*** Opening of Data shown ***
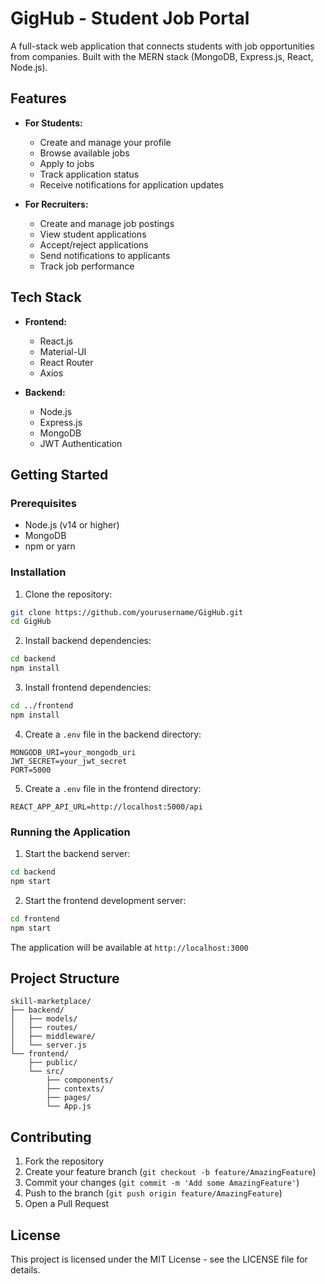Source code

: # GigHub - Student Job Portal

A full-stack web application that connects students with job opportunities from companies. Built with the MERN stack (MongoDB, Express.js, React, Node.js).

## Features

- **For Students:**
  - Create and manage your profile
  - Browse available jobs
  - Apply to jobs
  - Track application status
  - Receive notifications for application updates

- **For Recruiters:**
  - Create and manage job postings
  - View student applications
  - Accept/reject applications
  - Send notifications to applicants
  - Track job performance

## Tech Stack

- **Frontend:**
  - React.js
  - Material-UI
  - React Router
  - Axios

- **Backend:**
  - Node.js
  - Express.js
  - MongoDB
  - JWT Authentication

## Getting Started

### Prerequisites

- Node.js (v14 or higher)
- MongoDB
- npm or yarn

### Installation

1. Clone the repository:
```bash
git clone https://github.com/yourusername/GigHub.git
cd GigHub
```

2. Install backend dependencies:
```bash
cd backend
npm install
```

3. Install frontend dependencies:
```bash
cd ../frontend
npm install
```

4. Create a `.env` file in the backend directory:
```env
MONGODB_URI=your_mongodb_uri
JWT_SECRET=your_jwt_secret
PORT=5000
```

5. Create a `.env` file in the frontend directory:
```env
REACT_APP_API_URL=http://localhost:5000/api
```

### Running the Application

1. Start the backend server:
```bash
cd backend
npm start
```

2. Start the frontend development server:
```bash
cd frontend
npm start
```

The application will be available at `http://localhost:3000`

## Project Structure

```
skill-marketplace/
├── backend/
│   ├── models/
│   ├── routes/
│   ├── middleware/
│   └── server.js
└── frontend/
    ├── public/
    └── src/
        ├── components/
        ├── contexts/
        ├── pages/
        └── App.js
```

## Contributing

1. Fork the repository
2. Create your feature branch (`git checkout -b feature/AmazingFeature`)
3. Commit your changes (`git commit -m 'Add some AmazingFeature'`)
4. Push to the branch (`git push origin feature/AmazingFeature`)
5. Open a Pull Request

## License

This project is licensed under the MIT License - see the LICENSE file for details.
*** Close of Data shown ***
**Problem details**
Transcribe exactly, and only, the lines that extend from the one containing "## Project Structure" to the end of the records above, inclusive of both.

**Output of the exercise**
## Project Structure

```
skill-marketplace/
├── backend/
│   ├── models/
│   ├── routes/
│   ├── middleware/
│   └── server.js
└── frontend/
    ├── public/
    └── src/
        ├── components/
        ├── contexts/
        ├── pages/
        └── App.js
```

## Contributing

1. Fork the repository
2. Create your feature branch (`git checkout -b feature/AmazingFeature`)
3. Commit your changes (`git commit -m 'Add some AmazingFeature'`)
4. Push to the branch (`git push origin feature/AmazingFeature`)
5. Open a Pull Request

## License

This project is licensed under the MIT License - see the LICENSE file for details.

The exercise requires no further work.